A portare, in apertura dell’incontro, che è stato preceduto da una degustazione di vini, una riflessione sul significato del termine kesher (legame) è stato il rabbino capo Alfonso Arbib. “Il popolo ebraico ha la particolarità di non essere nato su una terra, di non essersi caratterizzato geograficamente, ma con la Torah e attraverso la Torah. Per questo, è importante ricordare che se sparisce il legame del popolo ebraico con il monte Sinai, sparisce la sua stessa ragione d’essere – ha spiegato il rav – Penso sia importante tenerlo presente anche quando facciamo cultura ebraica” ha concluso, riallacciandosi alle tematiche della discussione. Tematiche rese ancora più attuali dal grande progetto lanciato in queste settimane dalla Comunità ebraica di Milano, il festival Jewish and the City, che dal 29 settembre (Giornata europea della cultura ebraica) fino al 1 ottobre coinvolgerà numerose location del capoluogo lombardo in una sorta di Quadrilatero tutto speciale, tra la Sinagoga centrale, la Biblioteca Sormani, l’Università degli Studi, il Teatro Franco Parenti, con una propaggine ideale presso la Fondazione Corriere della Sera, nel raccontare uno dei pilastri della tradizione, lo Shabbat. “Shabbat. Spazio al tempo” è infatti il tema prescelto per questa prima edizione della rassegna, che si vuole trasformare in un appuntamento fisso che offra ogni anno ai milanesi l’occasione di scoprire l’ebraismo al di là di luoghi comuni e stereotipi. A raccontare il progetto sono stati alcuni esponenti del comitato di lavoro, l’assessore alla Cultura Daniele Cohen, David Piazza della casa editrice Morashà, la giornalista scientifica Daniela Ovadia, lo storico delle idee David Bidussa, oltre allo stesso rav Della Rocca (presenti in sala, tra gli altri, il presidente della Comunità ebraica di Milano Walker Meghnagi, e il vicepresidente UCEI Roberto Jarach). “Generalmente quando l’ebraismo e gli ebrei si raccontano alla società, lo fanno attraverso quei paradigmi che gli altri si aspettano da noi: la Memoria della Shoah, il legame con Israele. Con questo progetto lavoriamo invece per proporre una cultura e una specificità che sia autorevole e auto reggente e che rappresenti la vita ebraica per quello che è davvero. Lo Shabbat in questo senso è il paradigma più caratterizzante dell’ebraismo” ha spiegato il direttore del Dec.

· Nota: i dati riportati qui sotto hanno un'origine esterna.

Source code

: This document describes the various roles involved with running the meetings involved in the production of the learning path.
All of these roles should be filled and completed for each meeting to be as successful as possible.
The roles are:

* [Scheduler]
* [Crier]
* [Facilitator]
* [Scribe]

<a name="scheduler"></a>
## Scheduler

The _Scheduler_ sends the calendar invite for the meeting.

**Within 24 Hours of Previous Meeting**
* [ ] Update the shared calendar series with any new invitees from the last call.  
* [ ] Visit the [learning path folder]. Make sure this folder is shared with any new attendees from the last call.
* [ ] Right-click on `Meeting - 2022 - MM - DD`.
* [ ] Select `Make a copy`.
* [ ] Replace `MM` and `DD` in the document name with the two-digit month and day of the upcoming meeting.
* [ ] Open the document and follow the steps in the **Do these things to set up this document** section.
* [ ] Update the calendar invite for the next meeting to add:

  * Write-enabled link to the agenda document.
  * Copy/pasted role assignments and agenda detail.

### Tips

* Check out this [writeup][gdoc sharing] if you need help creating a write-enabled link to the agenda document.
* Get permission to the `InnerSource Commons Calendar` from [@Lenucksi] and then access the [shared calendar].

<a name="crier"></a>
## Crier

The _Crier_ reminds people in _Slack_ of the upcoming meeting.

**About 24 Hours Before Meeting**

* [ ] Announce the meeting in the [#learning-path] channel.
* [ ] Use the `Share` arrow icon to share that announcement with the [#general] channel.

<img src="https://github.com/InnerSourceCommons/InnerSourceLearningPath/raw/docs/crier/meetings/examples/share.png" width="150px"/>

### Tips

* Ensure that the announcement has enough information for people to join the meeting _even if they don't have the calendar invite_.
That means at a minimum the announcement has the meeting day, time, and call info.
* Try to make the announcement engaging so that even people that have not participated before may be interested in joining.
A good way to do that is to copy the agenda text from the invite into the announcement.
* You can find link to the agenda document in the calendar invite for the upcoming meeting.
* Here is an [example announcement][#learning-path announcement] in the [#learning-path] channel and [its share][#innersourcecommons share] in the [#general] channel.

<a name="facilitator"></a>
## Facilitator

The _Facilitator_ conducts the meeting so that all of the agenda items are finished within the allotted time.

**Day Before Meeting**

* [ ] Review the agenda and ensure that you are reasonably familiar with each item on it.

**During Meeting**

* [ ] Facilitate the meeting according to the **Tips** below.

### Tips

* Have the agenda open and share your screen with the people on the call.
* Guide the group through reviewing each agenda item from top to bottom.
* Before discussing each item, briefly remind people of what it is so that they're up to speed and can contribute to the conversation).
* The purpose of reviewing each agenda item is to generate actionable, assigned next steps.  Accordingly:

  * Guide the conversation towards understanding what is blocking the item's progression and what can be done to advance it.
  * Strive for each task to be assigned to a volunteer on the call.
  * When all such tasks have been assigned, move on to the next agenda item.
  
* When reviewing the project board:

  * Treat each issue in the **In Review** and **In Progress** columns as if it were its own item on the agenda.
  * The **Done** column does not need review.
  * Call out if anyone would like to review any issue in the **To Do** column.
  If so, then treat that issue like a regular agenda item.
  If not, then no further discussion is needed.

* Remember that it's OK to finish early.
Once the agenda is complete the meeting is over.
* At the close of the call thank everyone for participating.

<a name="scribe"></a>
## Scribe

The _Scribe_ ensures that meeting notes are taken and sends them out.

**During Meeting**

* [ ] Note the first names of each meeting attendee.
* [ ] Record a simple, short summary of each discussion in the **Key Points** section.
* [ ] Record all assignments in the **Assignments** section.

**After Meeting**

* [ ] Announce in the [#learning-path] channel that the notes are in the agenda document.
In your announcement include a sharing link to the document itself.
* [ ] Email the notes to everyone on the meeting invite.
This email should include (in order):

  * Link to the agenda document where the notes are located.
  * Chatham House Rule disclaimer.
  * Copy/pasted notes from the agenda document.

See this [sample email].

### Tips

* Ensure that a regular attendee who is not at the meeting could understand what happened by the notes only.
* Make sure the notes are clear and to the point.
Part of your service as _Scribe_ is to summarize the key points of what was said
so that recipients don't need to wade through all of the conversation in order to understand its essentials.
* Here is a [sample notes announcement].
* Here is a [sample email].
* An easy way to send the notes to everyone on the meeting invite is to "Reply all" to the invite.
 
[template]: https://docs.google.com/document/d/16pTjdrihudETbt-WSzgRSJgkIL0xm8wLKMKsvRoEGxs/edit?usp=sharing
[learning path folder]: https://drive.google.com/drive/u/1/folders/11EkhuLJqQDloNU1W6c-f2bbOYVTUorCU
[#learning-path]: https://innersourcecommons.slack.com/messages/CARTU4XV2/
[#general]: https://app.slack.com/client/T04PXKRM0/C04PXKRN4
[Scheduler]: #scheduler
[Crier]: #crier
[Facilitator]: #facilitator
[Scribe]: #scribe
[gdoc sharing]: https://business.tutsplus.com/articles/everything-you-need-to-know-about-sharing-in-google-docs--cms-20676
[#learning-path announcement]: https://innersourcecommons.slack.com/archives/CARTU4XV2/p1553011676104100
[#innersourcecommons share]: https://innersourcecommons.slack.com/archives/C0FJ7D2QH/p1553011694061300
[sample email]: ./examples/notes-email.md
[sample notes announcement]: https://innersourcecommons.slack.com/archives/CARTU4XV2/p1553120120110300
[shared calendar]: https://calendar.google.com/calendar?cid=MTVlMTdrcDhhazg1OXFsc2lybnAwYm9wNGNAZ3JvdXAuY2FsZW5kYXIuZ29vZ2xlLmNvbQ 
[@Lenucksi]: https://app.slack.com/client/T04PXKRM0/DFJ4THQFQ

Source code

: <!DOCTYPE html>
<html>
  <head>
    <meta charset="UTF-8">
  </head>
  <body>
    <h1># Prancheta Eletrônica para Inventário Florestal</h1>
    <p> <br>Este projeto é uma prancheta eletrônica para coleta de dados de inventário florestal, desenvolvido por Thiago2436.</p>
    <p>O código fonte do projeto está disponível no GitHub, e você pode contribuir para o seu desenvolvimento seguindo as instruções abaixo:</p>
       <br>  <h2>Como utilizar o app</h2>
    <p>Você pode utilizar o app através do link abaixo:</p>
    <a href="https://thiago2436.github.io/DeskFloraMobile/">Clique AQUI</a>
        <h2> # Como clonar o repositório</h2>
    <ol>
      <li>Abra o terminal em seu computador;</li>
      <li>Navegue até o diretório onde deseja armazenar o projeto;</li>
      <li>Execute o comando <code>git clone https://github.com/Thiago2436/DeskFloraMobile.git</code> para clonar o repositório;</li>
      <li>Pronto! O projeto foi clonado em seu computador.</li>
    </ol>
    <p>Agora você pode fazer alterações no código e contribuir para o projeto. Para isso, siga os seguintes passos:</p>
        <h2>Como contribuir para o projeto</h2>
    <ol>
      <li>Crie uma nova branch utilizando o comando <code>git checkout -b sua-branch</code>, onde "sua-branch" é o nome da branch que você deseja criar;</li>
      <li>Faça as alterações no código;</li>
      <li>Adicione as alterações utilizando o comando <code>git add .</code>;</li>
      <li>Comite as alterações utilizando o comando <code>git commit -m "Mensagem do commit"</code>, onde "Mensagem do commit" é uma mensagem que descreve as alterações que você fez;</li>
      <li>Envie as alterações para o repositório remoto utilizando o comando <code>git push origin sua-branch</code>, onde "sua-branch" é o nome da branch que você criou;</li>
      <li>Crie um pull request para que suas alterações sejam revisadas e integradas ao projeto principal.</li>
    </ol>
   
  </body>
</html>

“In questi tre anni di lavoro come assessore alla Cultura, la mia prima linea guida è stata quella di dare voce a tutti – ha sottolineato Cohen – Abbiamo avuto decine di interventi delle personalità più diverse, grandi rabbini e Maestri, scrittori, artisti, filosofi e penso che Kesher sia un perfetto esempio di tutto questo. A mio parere non esiste e non deve esistere la dicotomia tra studio della Torah e cultura ebraica laica, perché dallo studio della Torah non si può prescindere ma allo stesso tempo esso si declina in molti modi, e ciascuno è in grado di dare il suo contributo”.
Ad affrontare poi alcune delle sfumature che caratterizzano Jewish and the City e a discuterne con il pubblico sono stati Bidussa, che ha parlato dell’importanza del messaggio di ciò che lo Shabbat può rappresentare in una società come quella moderna, Piazza, che ha auspicato una condivisione dei differenti modi di vivere lo Shabbat delle anime della Comunità e Ovadia, che ha messo in evidenza le grandi possibilità offerte dalla riflessione sul tema anche in ambiti inaspettati, come la concezione dello spazio e del tempo nella tradizione ebraica e il suo rapporto con quella scientifica.
Una la speranza comun:, che questa festa della cultura possa offrire ai membri della Comunità così come ai cittadini milanesi il gusto di confrontarsi, di approfondire e di stare assieme.